Il est arrivé sur la pointe des pieds, le mercato fini. A peine un peu de publicité autour de sa nationalité. Car en signant à Charleroi, Amad Al Hosni devenait le premier Omanais à jouer dans le championnat de Belgique. Le dernier Charleroi-Malines valait déjà le coup d’£il, juste pour la confrontation entre le premier Jordanien de notre compétition, Abdallah Salim et le premier Omanais. Quelques minutes suffirent pour attirer l’attention. Un premier penalty concédé mais une défaite au bout du chemin. Pas de quoi créer un buzz. Dix jours plus tard, c’est la confirmation. Entré à la mi-temps contre Courtrai, c’est lui qui sonna le réveil des Carolos avec ses dribbles et un deuxième penalty (litigieux) concédé. Alors qu’on croyait que l’Omanais constituait un pari, ses deux rentrées pourraient bien le conduire vers une place de titulaire.

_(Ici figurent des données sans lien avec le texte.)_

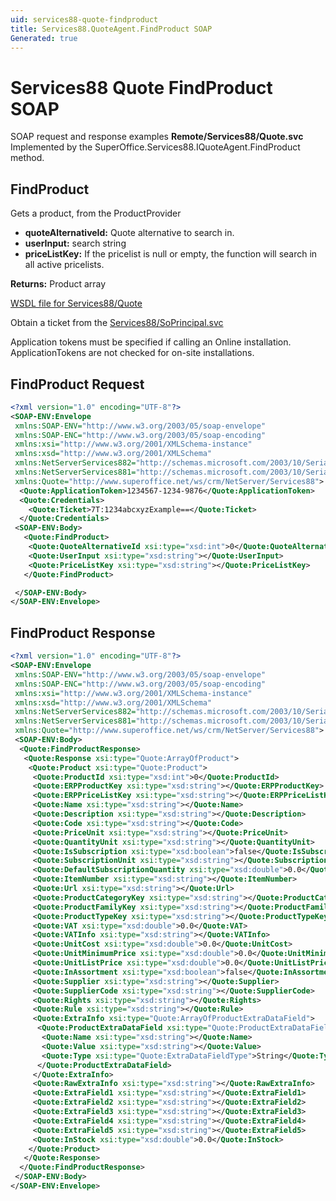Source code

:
 ```yaml
---
uid: services88-quote-findproduct
title: Services88.QuoteAgent.FindProduct SOAP
Generated: true
---
```


# Services88 Quote FindProduct SOAP

SOAP request and response examples **Remote/Services88/Quote.svc**
Implemented by the <see cref="M:SuperOffice.Services88.IQuoteAgent.FindProduct">SuperOffice.Services88.IQuoteAgent.FindProduct</see> method.

## FindProduct

Gets a product, from the ProductProvider

* **quoteAlternativeId:** Quote alternative to search in.
* **userInput:** search string
* **priceListKey:** If the pricelist is null or empty, the function will search in all active pricelists.

**Returns:** Product array


[WSDL file for Services88/Quote](../Services88-Quote.md)

Obtain a ticket from the [Services88/SoPrincipal.svc](../SoPrincipal/SoPrincipal.md)

Application tokens must be specified if calling an Online installation. ApplicationTokens are not checked for on-site installations.

## FindProduct Request

```xml
<?xml version="1.0" encoding="UTF-8"?>
<SOAP-ENV:Envelope
 xmlns:SOAP-ENV="http://www.w3.org/2003/05/soap-envelope"
 xmlns:SOAP-ENC="http://www.w3.org/2003/05/soap-encoding"
 xmlns:xsi="http://www.w3.org/2001/XMLSchema-instance"
 xmlns:xsd="http://www.w3.org/2001/XMLSchema"
 xmlns:NetServerServices882="http://schemas.microsoft.com/2003/10/Serialization/Arrays"
 xmlns:NetServerServices881="http://schemas.microsoft.com/2003/10/Serialization/"
 xmlns:Quote="http://www.superoffice.net/ws/crm/NetServer/Services88">
  <Quote:ApplicationToken>1234567-1234-9876</Quote:ApplicationToken>
  <Quote:Credentials>
    <Quote:Ticket>7T:1234abcxyzExample==</Quote:Ticket>
  </Quote:Credentials>
 <SOAP-ENV:Body>
   <Quote:FindProduct>
    <Quote:QuoteAlternativeId xsi:type="xsd:int">0</Quote:QuoteAlternativeId>
    <Quote:UserInput xsi:type="xsd:string"></Quote:UserInput>
    <Quote:PriceListKey xsi:type="xsd:string"></Quote:PriceListKey>
   </Quote:FindProduct>

 </SOAP-ENV:Body>
</SOAP-ENV:Envelope>

```


## FindProduct Response

```xml
<?xml version="1.0" encoding="UTF-8"?>
<SOAP-ENV:Envelope
 xmlns:SOAP-ENV="http://www.w3.org/2003/05/soap-envelope"
 xmlns:SOAP-ENC="http://www.w3.org/2003/05/soap-encoding"
 xmlns:xsi="http://www.w3.org/2001/XMLSchema-instance"
 xmlns:xsd="http://www.w3.org/2001/XMLSchema"
 xmlns:NetServerServices882="http://schemas.microsoft.com/2003/10/Serialization/Arrays"
 xmlns:NetServerServices881="http://schemas.microsoft.com/2003/10/Serialization/"
 xmlns:Quote="http://www.superoffice.net/ws/crm/NetServer/Services88">
 <SOAP-ENV:Body>
  <Quote:FindProductResponse>
   <Quote:Response xsi:type="Quote:ArrayOfProduct">
    <Quote:Product xsi:type="Quote:Product">
     <Quote:ProductId xsi:type="xsd:int">0</Quote:ProductId>
     <Quote:ERPProductKey xsi:type="xsd:string"></Quote:ERPProductKey>
     <Quote:ERPPriceListKey xsi:type="xsd:string"></Quote:ERPPriceListKey>
     <Quote:Name xsi:type="xsd:string"></Quote:Name>
     <Quote:Description xsi:type="xsd:string"></Quote:Description>
     <Quote:Code xsi:type="xsd:string"></Quote:Code>
     <Quote:PriceUnit xsi:type="xsd:string"></Quote:PriceUnit>
     <Quote:QuantityUnit xsi:type="xsd:string"></Quote:QuantityUnit>
     <Quote:IsSubscription xsi:type="xsd:boolean">false</Quote:IsSubscription>
     <Quote:SubscriptionUnit xsi:type="xsd:string"></Quote:SubscriptionUnit>
     <Quote:DefaultSubscriptionQuantity xsi:type="xsd:double">0.0</Quote:DefaultSubscriptionQuantity>
     <Quote:ItemNumber xsi:type="xsd:string"></Quote:ItemNumber>
     <Quote:Url xsi:type="xsd:string"></Quote:Url>
     <Quote:ProductCategoryKey xsi:type="xsd:string"></Quote:ProductCategoryKey>
     <Quote:ProductFamilyKey xsi:type="xsd:string"></Quote:ProductFamilyKey>
     <Quote:ProductTypeKey xsi:type="xsd:string"></Quote:ProductTypeKey>
     <Quote:VAT xsi:type="xsd:double">0.0</Quote:VAT>
     <Quote:VATInfo xsi:type="xsd:string"></Quote:VATInfo>
     <Quote:UnitCost xsi:type="xsd:double">0.0</Quote:UnitCost>
     <Quote:UnitMinimumPrice xsi:type="xsd:double">0.0</Quote:UnitMinimumPrice>
     <Quote:UnitListPrice xsi:type="xsd:double">0.0</Quote:UnitListPrice>
     <Quote:InAssortment xsi:type="xsd:boolean">false</Quote:InAssortment>
     <Quote:Supplier xsi:type="xsd:string"></Quote:Supplier>
     <Quote:SupplierCode xsi:type="xsd:string"></Quote:SupplierCode>
     <Quote:Rights xsi:type="xsd:string"></Quote:Rights>
     <Quote:Rule xsi:type="xsd:string"></Quote:Rule>
     <Quote:ExtraInfo xsi:type="Quote:ArrayOfProductExtraDataField">
      <Quote:ProductExtraDataField xsi:type="Quote:ProductExtraDataField">
       <Quote:Name xsi:type="xsd:string"></Quote:Name>
       <Quote:Value xsi:type="xsd:string"></Quote:Value>
       <Quote:Type xsi:type="Quote:ExtraDataFieldType">String</Quote:Type>
      </Quote:ProductExtraDataField>
     </Quote:ExtraInfo>
     <Quote:RawExtraInfo xsi:type="xsd:string"></Quote:RawExtraInfo>
     <Quote:ExtraField1 xsi:type="xsd:string"></Quote:ExtraField1>
     <Quote:ExtraField2 xsi:type="xsd:string"></Quote:ExtraField2>
     <Quote:ExtraField3 xsi:type="xsd:string"></Quote:ExtraField3>
     <Quote:ExtraField4 xsi:type="xsd:string"></Quote:ExtraField4>
     <Quote:ExtraField5 xsi:type="xsd:string"></Quote:ExtraField5>
     <Quote:InStock xsi:type="xsd:double">0.0</Quote:InStock>
    </Quote:Product>
   </Quote:Response>
  </Quote:FindProductResponse>
 </SOAP-ENV:Body>
</SOAP-ENV:Envelope>

```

 » Il ne s’agissait pas d’un pari « , explique l’entraîneur carolo Stéphane Demol.  » Avant la fin du mercato, le président m’avait demandé si j’avais encore des souhaits. Je lui avais répondu qu’il me manquait un défenseur et un attaquant. Mais on avait convenu très clairement qu’on allait prendre des joueurs candidats au onze de base. On a mis un peu de temps avant de les trouver.  »

Pas question donc d’aller chercher un élément pour faire nombre dans le noyau. Les réseaux de Mogi Bayat furent activés mais c’est grâce au président lui-même qu’Al Hosni débarqua au Mambourg. Abbas Bayat :  » Un agent d’Arabie Saoudite s’est adressé à moi via l’AWEX, l’agence wallonne à l’exportation. Nous avons discuté et nous avons vu le joueur. L’affaire s’est réglée très rapidement.  » C’est en effet, Jacques Lambert, attaché économique et commercial à Riyad, qui fut approché à l’ambassade de Belgique par le manager d’Al Hosni, Abdullah Al Mukairin Turki, désireux de placer son joueur en Belgique. Et comme Lambert connaissait Abbas Bayat, il le renseigna auprès du manager.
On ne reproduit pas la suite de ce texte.